Un rapido sguardo agli annunci immobiliari dedicati alle attività commerciali in vendita a Cagliari restituisce un’immagine che va oltre la semplice dinamica del mercato: decine di ristoranti, bar, negozi e interi stabili a destinazione commerciale cercano acquirenti. Dai piccoli locali di 70-80 metri quadri nel quartiere Marina fino a strutture di diverse centinaia di metri quadri in zone centrali e semicentrali, l’offerta appare ampia, variegata e in costante aggiornamento. Un segnale che molti operatori leggono come spia di una crisi non più congiunturale, ma strutturale.
Non solo e-commerce
Tra le cause principali viene spesso indicata la crescita delle vendite online. L’espansione dell’e-commerce ha modificato in modo irreversibile le abitudini dei consumatori: confronto immediato dei prezzi, consegne rapide, ampiezza di scelta e promozioni continue hanno ridotto l’attrattività del negozio fisico tradizionale, soprattutto nei settori dell’abbigliamento, dell’elettronica e dei beni non alimentari.
Ma limitarsi all’impatto delle piattaforme digitali sarebbe riduttivo. La crisi delle attività commerciali a Cagliari, come in molte città italiane, è il risultato di una combinazione di fattori economici, sociali e demografici.
Costi in aumento, margini in calo
Affitti elevati nelle zone centrali, rincari energetici, aumento del costo del lavoro e pressione fiscale incidono pesantemente sui bilanci delle imprese. Molti esercenti denunciano margini sempre più sottili, che non consentono di ammortizzare eventuali flessioni stagionali o imprevisti.
A ciò si aggiunge l’aumento dei tassi di interesse che rende più difficile l’accesso al credito, sia per chi vuole avviare un’attività sia per chi tenta di mantenerla in vita attraverso investimenti o ristrutturazioni.
Cambiamenti demografici e flussi urbani
Cagliari vive trasformazioni profonde anche sul piano demografico. L’invecchiamento della popolazione, la diminuzione dei residenti in alcune aree del centro storico e lo spostamento di nuclei familiari verso l’hinterland incidono sui flussi di clientela quotidiana. Alcuni quartieri un tempo animati da botteghe di prossimità registrano oggi un calo di passaggio, soprattutto nei mesi non turistici.
Il turismo, pur rappresentando una risorsa importante, non riesce da solo a garantire continuità annuale.

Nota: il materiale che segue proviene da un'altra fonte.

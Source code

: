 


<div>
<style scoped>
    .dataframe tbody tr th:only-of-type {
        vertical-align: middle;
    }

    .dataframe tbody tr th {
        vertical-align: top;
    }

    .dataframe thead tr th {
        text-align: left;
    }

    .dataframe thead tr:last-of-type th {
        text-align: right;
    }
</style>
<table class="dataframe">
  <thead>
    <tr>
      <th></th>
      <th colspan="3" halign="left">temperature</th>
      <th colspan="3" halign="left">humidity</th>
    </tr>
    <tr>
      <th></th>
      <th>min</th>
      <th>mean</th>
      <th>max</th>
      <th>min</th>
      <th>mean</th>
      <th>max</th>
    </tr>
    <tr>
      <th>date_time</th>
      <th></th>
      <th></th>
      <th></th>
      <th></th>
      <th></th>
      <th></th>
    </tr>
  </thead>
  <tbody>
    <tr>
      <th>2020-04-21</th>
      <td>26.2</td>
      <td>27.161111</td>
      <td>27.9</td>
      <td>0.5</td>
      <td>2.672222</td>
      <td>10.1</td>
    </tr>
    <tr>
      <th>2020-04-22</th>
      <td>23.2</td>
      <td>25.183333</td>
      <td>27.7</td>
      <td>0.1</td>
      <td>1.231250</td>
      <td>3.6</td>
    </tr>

Le attività legate alla ristorazione e all’accoglienza vivono picchi stagionali significativi, ma faticano a mantenere gli stessi livelli di fatturato nei periodi di bassa stagione.
Ricambio generazionale difficile
Un altro elemento critico è il ricambio generazionale. Molti titolari prossimi alla pensione scelgono di vendere, ma non sempre trovano giovani imprenditori disposti a subentrare. L’incertezza economica, la complessità burocratica e il rischio d’impresa scoraggiano nuove aperture.

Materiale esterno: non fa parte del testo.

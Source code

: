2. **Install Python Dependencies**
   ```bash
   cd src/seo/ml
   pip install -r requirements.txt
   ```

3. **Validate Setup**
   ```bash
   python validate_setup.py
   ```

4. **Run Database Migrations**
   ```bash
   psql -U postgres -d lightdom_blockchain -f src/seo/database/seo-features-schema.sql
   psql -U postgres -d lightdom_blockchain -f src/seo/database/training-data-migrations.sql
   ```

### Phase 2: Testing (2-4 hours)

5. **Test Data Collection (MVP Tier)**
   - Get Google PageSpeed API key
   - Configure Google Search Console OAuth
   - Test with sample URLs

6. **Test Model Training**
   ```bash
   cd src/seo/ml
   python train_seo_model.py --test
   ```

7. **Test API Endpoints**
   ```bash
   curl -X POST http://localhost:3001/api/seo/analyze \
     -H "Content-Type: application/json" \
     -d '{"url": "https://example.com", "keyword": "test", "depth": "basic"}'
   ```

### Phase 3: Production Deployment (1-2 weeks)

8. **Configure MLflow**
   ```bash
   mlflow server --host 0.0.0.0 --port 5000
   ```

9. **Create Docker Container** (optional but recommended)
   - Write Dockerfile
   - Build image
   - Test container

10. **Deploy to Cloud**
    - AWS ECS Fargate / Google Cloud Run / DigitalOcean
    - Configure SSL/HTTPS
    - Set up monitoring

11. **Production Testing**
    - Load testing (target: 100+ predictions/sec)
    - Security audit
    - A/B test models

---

Il risultato è un aumento delle attività in vendita, spesso già avviate e arredate, proposte come “chiavi in mano” a prezzi che, in alcuni casi, risultano ribassati rispetto agli anni precedenti.

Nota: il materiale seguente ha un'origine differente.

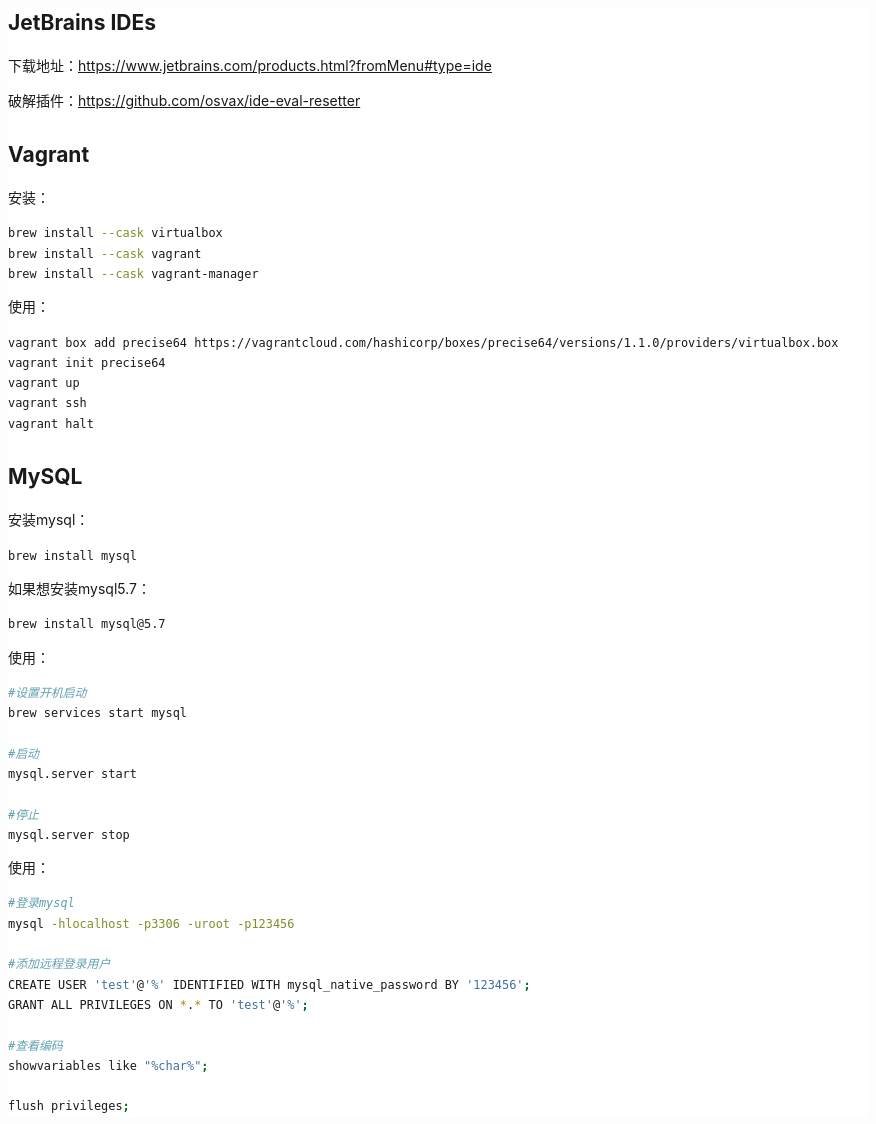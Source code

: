 ## JetBrains IDEs

下载地址：https://www.jetbrains.com/products.html?fromMenu#type=ide

破解插件：https://github.com/osvax/ide-eval-resetter

## Vagrant

安装：
```bash
brew install --cask virtualbox
brew install --cask vagrant
brew install --cask vagrant-manager
```

使用：
```bash
vagrant box add precise64 https://vagrantcloud.com/hashicorp/boxes/precise64/versions/1.1.0/providers/virtualbox.box
vagrant init precise64
vagrant up
vagrant ssh
vagrant halt
```

## MySQL

安装mysql：

```bash
brew install mysql
```

如果想安装mysql5.7：

```bash
brew install mysql@5.7
```

使用：

```bash
#设置开机启动
brew services start mysql

#启动
mysql.server start

#停止
mysql.server stop
```

使用：

```bash
#登录mysql
mysql -hlocalhost -p3306 -uroot -p123456

#添加远程登录用户
CREATE USER 'test'@'%' IDENTIFIED WITH mysql_native_password BY '123456';
GRANT ALL PRIVILEGES ON *.* TO 'test'@'%';

#查看编码
showvariables like "%char%";

flush privileges;
```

Verso quale modello di città?
La fotografia offerta dagli annunci immobiliari pone una questione più ampia: quale modello commerciale per il futuro di Cagliari? Per la sopravvivenza del negozio fisico diventa centrale il ruolo delle politiche urbane: incentivi per nuove imprese, agevolazioni fiscali, rigenerazione degli spazi sfitti, sostegno all’innovazione e alla formazione imprenditoriale.
L’alto numero di attività commerciali in vendita non è soltanto un dato immobiliare. È il riflesso di un cambiamento profondo nel tessuto economico cagliaritano. Comprenderne le cause e intervenire con strategie mirate sarà determinante per evitare che le serrande abbassate diventino un tratto permanente del paesaggio cittadino cagliaritano.